The fourth annual Peer Specialist conference served as a refresher course for Bob Rousseau, Fellowship Health Resources’ New Bedford Region’s (NBN) Peer Specialist. Although well-trained and very committed to improving the lives of others living with mental health issues, Bob found the tools provided at the conference invaluable, and is now implementing the new and revised ideas throughout his work in the NBN. He looks forward to attending the fifth national conference, which will take place in Raleigh, North Carolina. 

 

 

 

 

 

 


Part One

 
Trauma Informed Peer Recovery
Presently, SAMHSA (Substance Abuse and Mental Health Service Administration) is funding studies and programs that will enable mental health systems and mental health workers to provide trauma informed services. Long-time trauma care advocates, Cathy Cave and Beth Filson, shared how trauma victims, especially those of color, are often moved to the margins of mental health systems and approached differently than persons with lived mental illness experience without a history of trauma. Cathy and Beth believe that, for a very high percentage of persons with serious and persistent mental health issues, trauma is at the root of their ongoing relapses and substance use. 
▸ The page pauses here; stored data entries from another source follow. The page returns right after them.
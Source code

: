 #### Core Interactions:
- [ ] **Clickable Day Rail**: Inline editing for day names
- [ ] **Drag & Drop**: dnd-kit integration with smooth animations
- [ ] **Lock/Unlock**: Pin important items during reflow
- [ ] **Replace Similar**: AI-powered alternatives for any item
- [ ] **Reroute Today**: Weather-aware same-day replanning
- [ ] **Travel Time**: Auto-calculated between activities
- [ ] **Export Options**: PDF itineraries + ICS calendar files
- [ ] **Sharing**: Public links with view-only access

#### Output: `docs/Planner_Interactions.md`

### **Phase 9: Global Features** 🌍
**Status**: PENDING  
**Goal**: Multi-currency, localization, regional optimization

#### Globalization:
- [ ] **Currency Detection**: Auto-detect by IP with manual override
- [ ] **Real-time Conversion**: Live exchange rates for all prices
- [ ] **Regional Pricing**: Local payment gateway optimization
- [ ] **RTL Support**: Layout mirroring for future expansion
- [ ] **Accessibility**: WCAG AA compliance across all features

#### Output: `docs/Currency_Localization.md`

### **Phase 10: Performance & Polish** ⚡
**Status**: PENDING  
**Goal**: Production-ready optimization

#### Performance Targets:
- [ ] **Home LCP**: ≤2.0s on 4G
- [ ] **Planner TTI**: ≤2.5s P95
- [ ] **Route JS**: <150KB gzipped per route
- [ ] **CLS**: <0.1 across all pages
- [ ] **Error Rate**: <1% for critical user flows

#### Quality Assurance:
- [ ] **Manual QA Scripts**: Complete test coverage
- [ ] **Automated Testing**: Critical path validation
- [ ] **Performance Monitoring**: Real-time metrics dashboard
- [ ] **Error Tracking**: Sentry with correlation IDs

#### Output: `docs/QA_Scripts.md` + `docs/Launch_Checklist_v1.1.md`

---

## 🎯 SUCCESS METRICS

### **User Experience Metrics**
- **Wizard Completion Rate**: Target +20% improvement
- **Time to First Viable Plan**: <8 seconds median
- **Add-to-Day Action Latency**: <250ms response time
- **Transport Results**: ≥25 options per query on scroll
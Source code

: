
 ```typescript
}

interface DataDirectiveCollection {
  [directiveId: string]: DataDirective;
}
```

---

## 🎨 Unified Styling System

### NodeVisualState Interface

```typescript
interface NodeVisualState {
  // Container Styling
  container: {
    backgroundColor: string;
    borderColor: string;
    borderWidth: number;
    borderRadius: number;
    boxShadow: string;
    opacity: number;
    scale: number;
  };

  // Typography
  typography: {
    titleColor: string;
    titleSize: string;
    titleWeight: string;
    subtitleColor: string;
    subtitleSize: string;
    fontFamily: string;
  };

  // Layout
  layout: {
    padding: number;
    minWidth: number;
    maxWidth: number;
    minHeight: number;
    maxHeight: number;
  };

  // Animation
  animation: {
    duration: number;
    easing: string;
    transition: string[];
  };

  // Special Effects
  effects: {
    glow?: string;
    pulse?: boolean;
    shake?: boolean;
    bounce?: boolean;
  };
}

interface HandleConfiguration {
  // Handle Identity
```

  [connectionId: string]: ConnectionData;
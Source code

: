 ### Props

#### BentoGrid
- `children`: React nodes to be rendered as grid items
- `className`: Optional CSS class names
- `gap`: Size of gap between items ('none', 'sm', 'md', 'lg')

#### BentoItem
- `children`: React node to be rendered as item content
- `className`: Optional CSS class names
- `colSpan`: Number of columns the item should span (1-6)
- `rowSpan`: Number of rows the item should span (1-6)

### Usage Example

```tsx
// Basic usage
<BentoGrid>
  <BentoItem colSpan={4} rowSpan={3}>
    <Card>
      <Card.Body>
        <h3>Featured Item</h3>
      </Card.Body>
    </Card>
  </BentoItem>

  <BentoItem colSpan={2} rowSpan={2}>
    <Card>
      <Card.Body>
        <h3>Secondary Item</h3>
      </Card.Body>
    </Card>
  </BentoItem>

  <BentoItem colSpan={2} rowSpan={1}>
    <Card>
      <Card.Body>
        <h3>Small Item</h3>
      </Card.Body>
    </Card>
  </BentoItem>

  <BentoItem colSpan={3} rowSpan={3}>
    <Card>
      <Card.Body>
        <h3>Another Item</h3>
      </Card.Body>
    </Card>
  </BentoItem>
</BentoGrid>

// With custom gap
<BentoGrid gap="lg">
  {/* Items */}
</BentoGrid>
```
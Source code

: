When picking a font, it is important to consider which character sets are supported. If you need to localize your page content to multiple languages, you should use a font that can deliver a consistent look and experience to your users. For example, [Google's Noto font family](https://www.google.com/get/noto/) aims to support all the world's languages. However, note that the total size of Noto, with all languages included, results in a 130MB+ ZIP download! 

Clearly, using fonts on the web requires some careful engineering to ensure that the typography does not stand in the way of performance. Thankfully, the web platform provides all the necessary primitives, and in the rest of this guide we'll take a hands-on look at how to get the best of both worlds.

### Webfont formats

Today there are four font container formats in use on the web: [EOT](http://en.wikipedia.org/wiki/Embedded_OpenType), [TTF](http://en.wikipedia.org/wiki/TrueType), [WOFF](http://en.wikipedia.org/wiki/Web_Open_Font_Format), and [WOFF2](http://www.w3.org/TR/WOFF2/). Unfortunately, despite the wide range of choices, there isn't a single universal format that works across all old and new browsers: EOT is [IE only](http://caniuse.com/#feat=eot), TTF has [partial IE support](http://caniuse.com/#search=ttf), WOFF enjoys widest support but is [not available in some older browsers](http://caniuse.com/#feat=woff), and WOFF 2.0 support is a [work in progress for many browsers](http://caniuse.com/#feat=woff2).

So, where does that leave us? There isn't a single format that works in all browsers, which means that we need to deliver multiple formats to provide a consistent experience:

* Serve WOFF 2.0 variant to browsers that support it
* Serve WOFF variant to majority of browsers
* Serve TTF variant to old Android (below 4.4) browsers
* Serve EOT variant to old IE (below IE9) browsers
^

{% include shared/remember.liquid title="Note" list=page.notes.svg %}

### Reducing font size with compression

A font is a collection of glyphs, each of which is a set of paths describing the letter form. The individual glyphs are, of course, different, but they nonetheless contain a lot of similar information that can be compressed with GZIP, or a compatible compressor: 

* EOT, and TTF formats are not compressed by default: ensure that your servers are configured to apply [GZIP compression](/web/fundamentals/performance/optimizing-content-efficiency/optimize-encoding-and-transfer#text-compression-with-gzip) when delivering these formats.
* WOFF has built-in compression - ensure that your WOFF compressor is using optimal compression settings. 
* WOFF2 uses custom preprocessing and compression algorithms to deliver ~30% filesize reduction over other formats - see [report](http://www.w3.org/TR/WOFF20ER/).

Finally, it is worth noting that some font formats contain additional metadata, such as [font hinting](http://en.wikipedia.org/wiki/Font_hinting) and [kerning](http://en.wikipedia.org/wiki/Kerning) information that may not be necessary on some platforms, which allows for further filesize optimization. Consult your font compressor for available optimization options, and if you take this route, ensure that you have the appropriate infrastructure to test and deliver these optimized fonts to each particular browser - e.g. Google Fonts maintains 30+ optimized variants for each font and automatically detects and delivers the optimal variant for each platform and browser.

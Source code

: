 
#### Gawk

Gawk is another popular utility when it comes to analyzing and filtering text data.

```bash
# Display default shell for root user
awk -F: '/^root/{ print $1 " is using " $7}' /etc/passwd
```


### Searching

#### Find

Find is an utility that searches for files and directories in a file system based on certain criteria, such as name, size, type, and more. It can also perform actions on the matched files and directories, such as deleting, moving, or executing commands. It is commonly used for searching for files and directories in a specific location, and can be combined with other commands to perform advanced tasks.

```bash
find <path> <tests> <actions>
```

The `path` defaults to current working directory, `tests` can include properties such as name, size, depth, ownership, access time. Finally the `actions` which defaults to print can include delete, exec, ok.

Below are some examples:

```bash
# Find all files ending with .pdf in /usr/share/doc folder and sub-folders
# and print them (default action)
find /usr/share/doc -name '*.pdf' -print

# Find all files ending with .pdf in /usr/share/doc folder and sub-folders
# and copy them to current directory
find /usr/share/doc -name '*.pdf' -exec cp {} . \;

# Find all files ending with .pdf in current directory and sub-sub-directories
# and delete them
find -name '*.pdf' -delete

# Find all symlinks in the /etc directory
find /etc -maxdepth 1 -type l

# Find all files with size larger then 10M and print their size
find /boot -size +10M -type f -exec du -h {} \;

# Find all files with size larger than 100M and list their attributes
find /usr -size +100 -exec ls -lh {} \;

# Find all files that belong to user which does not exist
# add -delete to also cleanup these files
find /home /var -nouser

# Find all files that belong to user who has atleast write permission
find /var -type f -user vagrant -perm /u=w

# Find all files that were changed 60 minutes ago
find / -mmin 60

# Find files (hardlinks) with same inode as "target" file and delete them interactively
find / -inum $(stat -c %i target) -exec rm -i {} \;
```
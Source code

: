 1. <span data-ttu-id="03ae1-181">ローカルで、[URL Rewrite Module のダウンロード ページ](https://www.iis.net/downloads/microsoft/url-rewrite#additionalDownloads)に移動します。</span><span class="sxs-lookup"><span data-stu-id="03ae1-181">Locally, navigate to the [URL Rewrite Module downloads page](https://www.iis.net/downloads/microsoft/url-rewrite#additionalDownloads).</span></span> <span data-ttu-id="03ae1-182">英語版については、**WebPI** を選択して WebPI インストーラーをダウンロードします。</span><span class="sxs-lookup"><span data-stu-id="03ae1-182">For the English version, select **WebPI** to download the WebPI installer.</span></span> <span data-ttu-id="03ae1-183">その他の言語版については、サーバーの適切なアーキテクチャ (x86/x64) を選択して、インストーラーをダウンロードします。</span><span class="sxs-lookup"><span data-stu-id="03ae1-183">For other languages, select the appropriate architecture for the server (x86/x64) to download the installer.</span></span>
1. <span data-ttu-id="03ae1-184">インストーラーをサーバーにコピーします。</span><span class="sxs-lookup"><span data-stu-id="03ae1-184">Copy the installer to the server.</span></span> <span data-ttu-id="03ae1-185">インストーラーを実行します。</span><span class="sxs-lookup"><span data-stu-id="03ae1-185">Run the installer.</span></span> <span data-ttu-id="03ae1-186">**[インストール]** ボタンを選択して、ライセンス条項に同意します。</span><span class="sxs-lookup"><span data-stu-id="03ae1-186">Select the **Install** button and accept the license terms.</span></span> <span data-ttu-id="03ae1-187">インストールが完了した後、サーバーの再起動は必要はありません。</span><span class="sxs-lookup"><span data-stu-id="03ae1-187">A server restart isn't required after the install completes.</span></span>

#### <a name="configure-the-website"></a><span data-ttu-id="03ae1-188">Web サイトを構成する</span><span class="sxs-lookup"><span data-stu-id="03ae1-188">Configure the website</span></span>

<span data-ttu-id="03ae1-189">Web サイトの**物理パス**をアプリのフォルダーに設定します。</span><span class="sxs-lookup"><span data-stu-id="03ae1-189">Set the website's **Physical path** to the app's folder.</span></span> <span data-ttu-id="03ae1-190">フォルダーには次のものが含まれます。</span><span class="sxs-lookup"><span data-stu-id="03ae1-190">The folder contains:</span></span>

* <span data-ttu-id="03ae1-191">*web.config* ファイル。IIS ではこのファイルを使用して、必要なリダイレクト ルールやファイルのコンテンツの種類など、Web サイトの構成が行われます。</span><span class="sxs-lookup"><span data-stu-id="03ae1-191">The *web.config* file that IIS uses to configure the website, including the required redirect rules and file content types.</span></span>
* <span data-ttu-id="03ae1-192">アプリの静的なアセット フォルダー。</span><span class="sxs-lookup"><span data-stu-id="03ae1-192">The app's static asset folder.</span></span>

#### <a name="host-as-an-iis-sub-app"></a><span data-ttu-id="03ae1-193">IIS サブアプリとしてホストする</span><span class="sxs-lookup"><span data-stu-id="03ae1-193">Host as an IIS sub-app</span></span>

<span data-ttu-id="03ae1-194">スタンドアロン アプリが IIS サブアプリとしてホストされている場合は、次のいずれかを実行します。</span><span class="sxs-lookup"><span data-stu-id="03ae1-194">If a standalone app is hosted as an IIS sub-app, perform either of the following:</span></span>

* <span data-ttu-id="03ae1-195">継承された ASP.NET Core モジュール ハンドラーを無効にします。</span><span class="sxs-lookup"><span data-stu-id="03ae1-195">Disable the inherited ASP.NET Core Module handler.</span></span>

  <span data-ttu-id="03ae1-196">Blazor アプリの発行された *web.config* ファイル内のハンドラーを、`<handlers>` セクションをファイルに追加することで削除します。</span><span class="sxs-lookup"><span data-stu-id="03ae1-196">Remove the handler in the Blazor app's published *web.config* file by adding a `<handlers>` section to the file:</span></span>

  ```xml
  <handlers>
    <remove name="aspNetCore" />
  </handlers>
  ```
Through their training in building mutually disclosing relationships, active listening skills, and the expression of unconditional, non-judgmental, positive regard for others, peer specialists bring hope and help to trauma victims. The help that peer specialists bring to trauma victims is different (though in no way inferior or less effective) than the help that trauma victims receive from therapists, clinicians and psychiatrists. Peer specialists have the benefit of building long-term relationships with psychiatrically disabled trauma victims, which allow them to frame or pattern an understanding of a trauma history that is often disclosed incrementally over a long period of time. Riding out the storm with trauma victims as they feel free enough to express their anger, rage, shame, guilt, and fear regarding issues of incest, rape, physical and emotional abuse, adolescent hazing and bullying, and other trauma events is a gift-of-self that peer specialists lovingly offer to the traumatized.
 
Pillars of Peer Support
Emily Grant, a research specialist at the University of Kansas (Wichita), presented evidence from the 22 States where Medicaid funds Certified Peer Specialist Training Programs,[i]  further demonstrating how peer support programs are transforming mental health systems. For peer specialists to continue their supportive roles, Emily outlined the importance of training, clear job descriptions, professional advancement opportunities, livable wage salaries, competent supervision and job assessment, and cultural diversity in the workforce. In addition, participation in statewide consumer movements that transcend local employment, peer specialist support groups, and ongoing education in recovery theory and practices are vital to peer-to-peer support.
 
Sanctuary
Lawyer and Peer Specialist Coordinator, Maria Hanson, of the Mendota Medical Center, spoke of the importance of creating a place of sanctuary within the peer specialist that is serene (conflict free), blissful (free of fear), loving (self-affirming) and accessible (a place of refuge). Once created, an intrapersonal sanctuary can provide the stability needed to begin to build sanctuary in communal settings and environments. Sanctuary builders will need to practice forgiveness, compassion, kindness, honesty, humility, and gratitude. These virtues combat negativity, fear, deceit, arrogance, grandiosity, and selfish entitlement. Sanctuary builders seek to create recovery environments that are care-full, life giving, and productive.
 
Editor’s note: Part two of Gleanings, Learnings, and New Directions, on the important work on the road to recovery provided by peer specialists, will be available online in November.


[i]Unfortunately, neither Massachusetts nor Rhode Island is Medicaid-funded for peer specialist salaries.